Sanad atau rantai perawinya adalah Sallam bin Sawar dari Maslamah bin Shalt dari Az Zuhri dari Abu Hurairah dari Nabi Muhammad SAW. Pendapat Ibnu Hibban dalam kitab Al-Majruhin menyatakan bahwa hadits yang diriwayatkan dari dua perawi tersebut tidak dapat dijadikan pegangan hukum kecuali ada jalur riwayat lain yang lebih kuat dan jelas.
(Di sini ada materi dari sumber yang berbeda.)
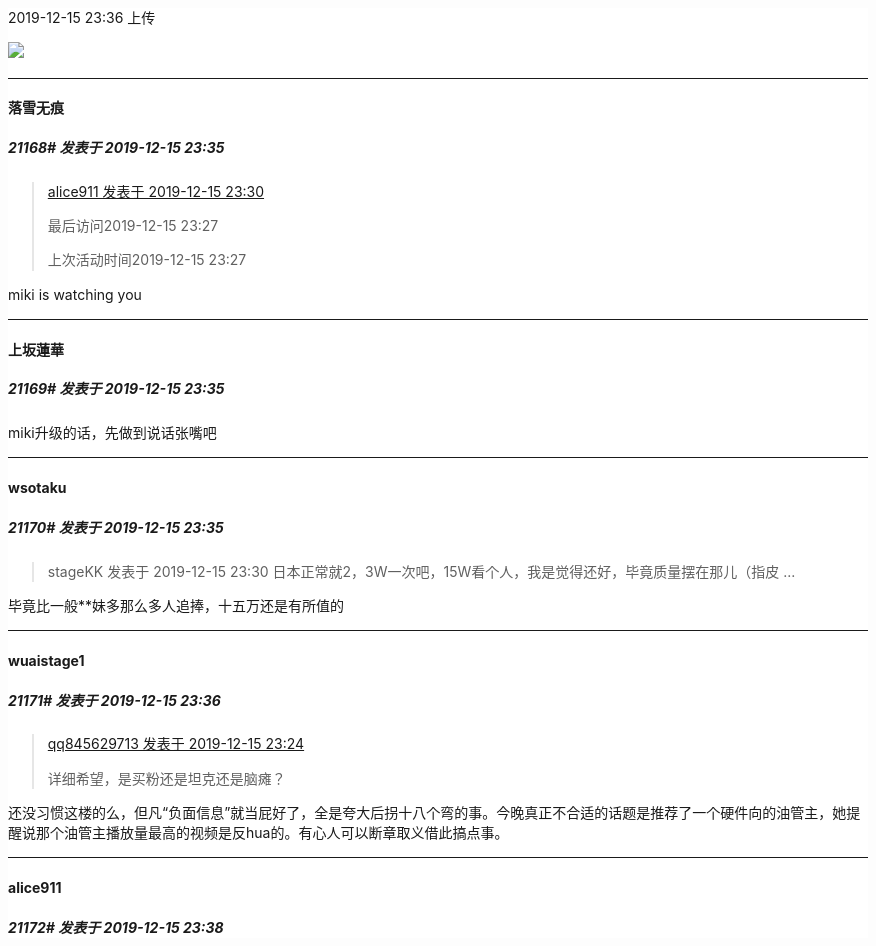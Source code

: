 2019-12-15 23:36 上传


<img src="https://img.saraba1st.com/forum/201912/15/233613k755ruuou4b775vn.png" referrerpolicy="no-referrer">


*****

####  落雪无痕  
##### 21168#       发表于 2019-12-15 23:35


<blockquote><a href="httphttps://bbs.saraba1st.com/2b/forum.php?mod=redirect&amp;goto=findpost&amp;pid=45874225&amp;ptid=1857164" target="_blank">alice911 发表于 2019-12-15 23:30</a>

最后访问2019-12-15 23:27

上次活动时间2019-12-15 23:27</blockquote>
miki is watching you


*****

####  上坂蓮華  
##### 21169#       发表于 2019-12-15 23:35


miki升级的话，先做到说话张嘴吧


*****

####  wsotaku  
##### 21170#       发表于 2019-12-15 23:35


<blockquote>stageKK 发表于 2019-12-15 23:30
日本正常就2，3W一次吧，15W看个人，我是觉得还好，毕竟质量摆在那儿（指皮 ...</blockquote>
毕竟比一般**妹多那么多人追捧，十五万还是有所值的


*****

####  wuaistage1  
##### 21171#       发表于 2019-12-15 23:36


<blockquote><a href="httphttps://bbs.saraba1st.com/2b/forum.php?mod=redirect&amp;goto=findpost&amp;pid=45874161&amp;ptid=1857164" target="_blank">qq845629713 发表于 2019-12-15 23:24</a>

详细希望，是买粉还是坦克还是脑瘫？</blockquote>
还没习惯这楼的么，但凡“负面信息”就当屁好了，全是夸大后拐十八个弯的事。今晚真正不合适的话题是推荐了一个硬件向的油管主，她提醒说那个油管主播放量最高的视频是反hua的。有心人可以断章取义借此搞点事。


*****

####  alice911  
##### 21172#       发表于 2019-12-15 23:38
Hadits tentang fase pembagian bulan Ramadan didhaifkan oleh para pakar hadits seperti Al ‘Aini dalam ‘Umdatul Qari (10/383), Al Mundziri dalam At Targhib Wat Tarhib (2/115), Al Albani dalam Takhrij Al Misykah (1906), juga didhaifkan oleh Syaikh Ali Hasan Al Halabi di Sifatu Shaumin Nabiy (110).
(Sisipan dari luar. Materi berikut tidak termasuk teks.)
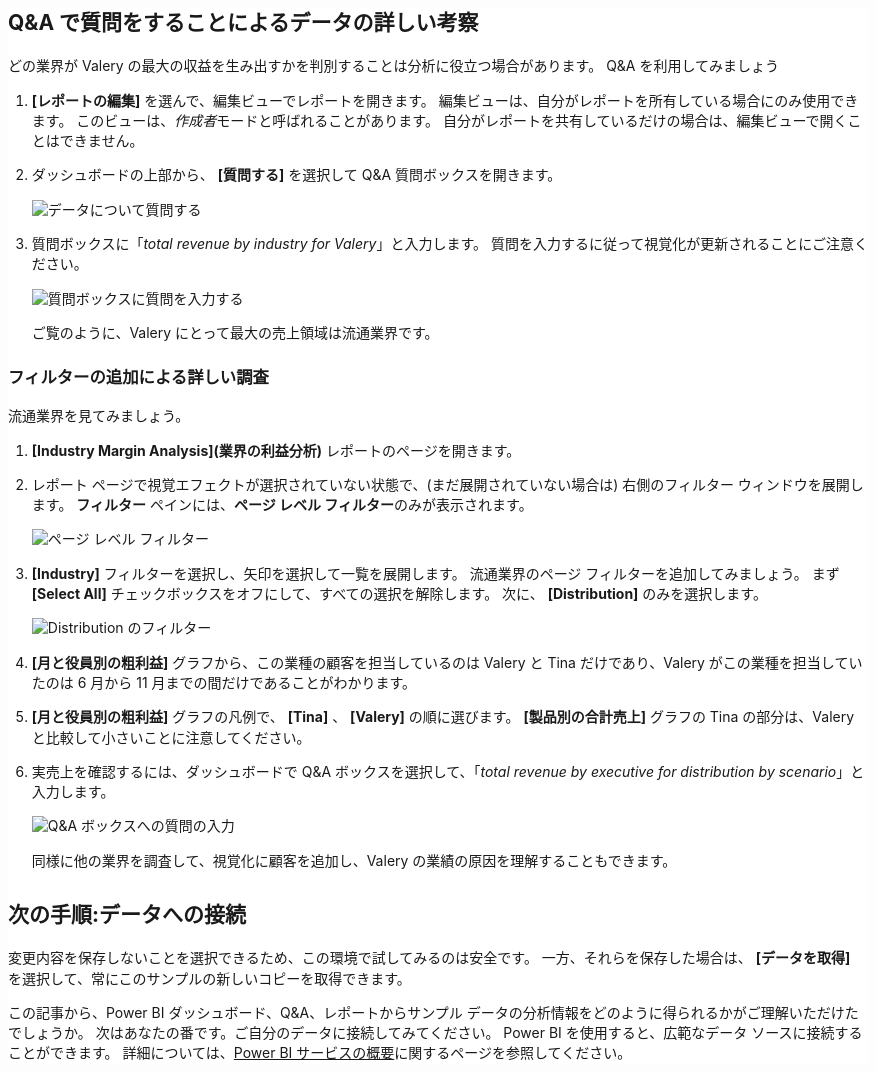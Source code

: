## <a name="dig-into-the-data-by-asking-questions-with-qa"></a>Q&A で質問をすることによるデータの詳しい考察
どの業界が Valery の最大の収益を生み出すかを判別することは分析に役立つ場合があります。 Q&A を利用してみましょう

1. **[レポートの編集]** を選んで、編集ビューでレポートを開きます。 編集ビューは、自分がレポートを所有している場合にのみ使用できます。 このビューは、*作成者*モードと呼ばれることがあります。 自分がレポートを共有しているだけの場合は、編集ビューで開くことはできません。

2.  ダッシュボードの上部から、 **[質問する]** を選択して Q&A 質問ボックスを開きます。

    ![データについて質問する](media/sample-customer-profitability/power-bi-ask-question.png)

3. 質問ボックスに「*total revenue by industry for Valery*」と入力します。 質問を入力するに従って視覚化が更新されることにご注意ください。

    ![質問ボックスに質問を入力する](media/sample-customer-profitability/power-bi-qna.png)

   ご覧のように、Valery にとって最大の売上領域は流通業界です。

### <a name="dig-deeper-by-adding-filters"></a>フィルターの追加による詳しい調査
流通業界を見てみましょう。  

1. **[Industry Margin Analysis]\(業界の利益分析\)** レポートのページを開きます。
2. レポート ページで視覚エフェクトが選択されていない状態で、(まだ展開されていない場合は) 右側のフィルター ウィンドウを展開します。 **フィルター** ペインには、**ページ レベル フィルター**のみが表示されます。  

   ![ページ レベル フィルター](media/sample-customer-profitability/power-bi-filters.png)
3. **[Industry]** フィルターを選択し、矢印を選択して一覧を展開します。 流通業界のページ フィルターを追加してみましょう。 まず **[Select All]** チェックボックスをオフにして、すべての選択を解除します。 次に、 **[Distribution]** のみを選択します。  

   ![Distribution のフィルター](media/sample-customer-profitability/customer7.png)
4. **[月と役員別の粗利益]** グラフから、この業種の顧客を担当しているのは Valery と Tina だけであり、Valery がこの業種を担当していたのは 6 月から 11 月までの間だけであることがわかります。   
5. **[月と役員別の粗利益]** グラフの凡例で、 **[Tina]** 、 **[Valery]** の順に選びます。 **[製品別の合計売上]** グラフの Tina の部分は、Valery と比較して小さいことに注意してください。
6. 実売上を確認するには、ダッシュボードで Q&A ボックスを選択して、「*total revenue by executive for distribution by scenario*」と入力します。  

     ![Q&A ボックスへの質問の入力](media/sample-customer-profitability/power-bi-qna2.png)

    同様に他の業界を調査して、視覚化に顧客を追加し、Valery の業績の原因を理解することもできます。

## <a name="next-steps-connect-to-your-data"></a>次の手順:データへの接続
変更内容を保存しないことを選択できるため、この環境で試してみるのは安全です。 一方、それらを保存した場合は、 **[データを取得]** を選択して、常にこのサンプルの新しいコピーを取得できます。

この記事から、Power BI ダッシュボード、Q&A、レポートからサンプル データの分析情報をどのように得られるかがご理解いただけたでしょうか。 次はあなたの番です。ご自分のデータに接続してみてください。 Power BI を使用すると、広範なデータ ソースに接続することができます。 詳細については、[Power BI サービスの概要](service-get-started.md)に関するページを参照してください。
Bagaimana menyikapi hadits tersebut? Hadits-hadits terkait fadhail amal (keutamaan beramal) yang dhaif (lemah) dapat diterapkan dalam konteks ceramah atau tausiyah dengan dua syarat penting. Menurut Mahmud al-Thahhan, syarat pertama yaitu tidak berkaitan dengan akidah (keyakinan) seperti sifat Allah SWT, dan yang kedua tidak berhubungan dengan hukum syariat seperti halal dan haram.
Beberapa ulama seperti Sufyan al-Tsauri, Abdurrahman bin al-Mahdi, dan Ahmad bin Hanbal memiliki sikap toleransi terhadap hadits dhaif dalam konteks anjuran, ancaman, kisah, dan semacamnya. Namun, ketika seorang penceramah mengetahui bahwa hadits tersebut dhaif, hendaknya tidak meriwayatkannya atau menyampaikan dengan sighat jazm (sighat yang meyakinkan bahwa itu benar-benar dari Rasulullah), seperti lafaz "Qâla Rasûlullah" dan sebagainya.
Kiai Ali Mustafa Yaqub menekankan bahwa hadits shahih tentang keutamaan ibadah di bulan Ramadan sudah cukup untuk dijadikan dasar, tanpa harus menggunakan hadits dhaif atau maudhu' (palsu). Dengan memilih hadits yang shahih dan kuat, kita dapat menghindari risiko penyebaran informasi yang tidak benar dan tetap mengikuti ajaran agama secara hati-hati dan berlandaskan dalil yang shahih.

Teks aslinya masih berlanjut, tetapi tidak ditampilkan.